> Aim of the exercise
Filter the listing below down to the lines containing the word "borderedViewStyle".

> Data supplied
*** Begin section ***

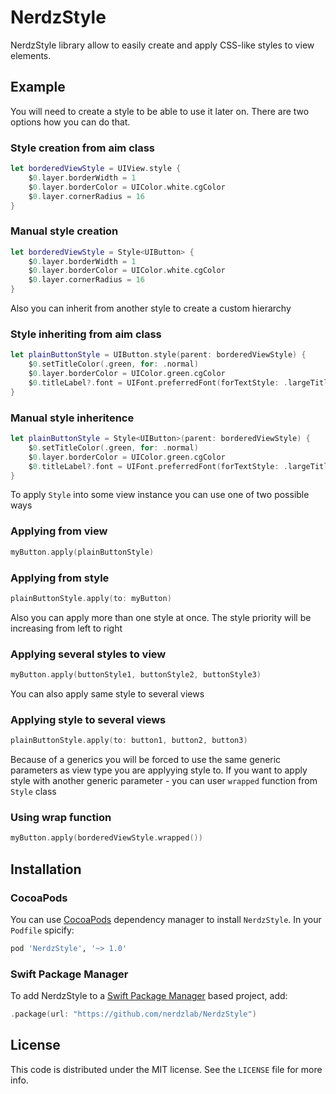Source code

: # NerdzStyle

NerdzStyle library allow to easily create and apply CSS-like styles to view elements.

## Example

You will need to create a style to be able to use it later on. There are two options how you can do that.

### Style creation from aim class

```swift
let borderedViewStyle = UIView.style {
    $0.layer.borderWidth = 1
    $0.layer.borderColor = UIColor.white.cgColor
    $0.layer.cornerRadius = 16
}
```

### Manual style creation

```swift
let borderedViewStyle = Style<UIButton> {
    $0.layer.borderWidth = 1
    $0.layer.borderColor = UIColor.white.cgColor
    $0.layer.cornerRadius = 16
}
```
Also you can inherit from another style to create a custom hierarchy

### Style inheriting from aim class

```swift
let plainButtonStyle = UIButton.style(parent: borderedViewStyle) {
    $0.setTitleColor(.green, for: .normal)
    $0.layer.borderColor = UIColor.green.cgColor
    $0.titleLabel?.font = UIFont.preferredFont(forTextStyle: .largeTitle)
}
```

### Manual style inheritence

```swift
let plainButtonStyle = Style<UIButton>(parent: borderedViewStyle) {
    $0.setTitleColor(.green, for: .normal)
    $0.layer.borderColor = UIColor.green.cgColor
    $0.titleLabel?.font = UIFont.preferredFont(forTextStyle: .largeTitle)
}
```

To apply `Style` into some view instance you can use one of two possible ways

### Applying from view

```swift
myButton.apply(plainButtonStyle)
```

### Applying from style

```swift
plainButtonStyle.apply(to: myButton)
```

Also you can apply more than one style at once. The style priority will be increasing from left to right

### Applying several styles to view

```swift
myButton.apply(buttonStyle1, buttonStyle2, buttonStyle3)
```

You can also apply same style to several views

### Applying style to several views

```swift
plainButtonStyle.apply(to: button1, button2, button3)
```

Because of a generics you will be forced to use the same generic parameters as view type you are applyying style to. If you want to apply style with another generic parameter - you can user `wrapped` function from `Style` class

### Using wrap function

```swift
myButton.apply(borderedViewStyle.wrapped())
```

## Installation

### CocoaPods

You can use [CocoaPods](https://cocoapods.org) dependency manager to install `NerdzStyle`.
In your `Podfile` spicify:

```ruby
pod 'NerdzStyle', '~> 1.0'
```

### Swift Package Manager

To add NerdzStyle to a [Swift Package Manager](https://swift.org/package-manager/) based project, add:

```swift
.package(url: "https://github.com/nerdzlab/NerdzStyle")
```

## License

This code is distributed under the MIT license. See the `LICENSE` file for more info.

*** End section ***

> Solved problem
let borderedViewStyle = UIView.style {
let borderedViewStyle = Style<UIButton> {
let plainButtonStyle = UIButton.style(parent: borderedViewStyle) {
let plainButtonStyle = Style<UIButton>(parent: borderedViewStyle) {
myButton.apply(borderedViewStyle.wrapped())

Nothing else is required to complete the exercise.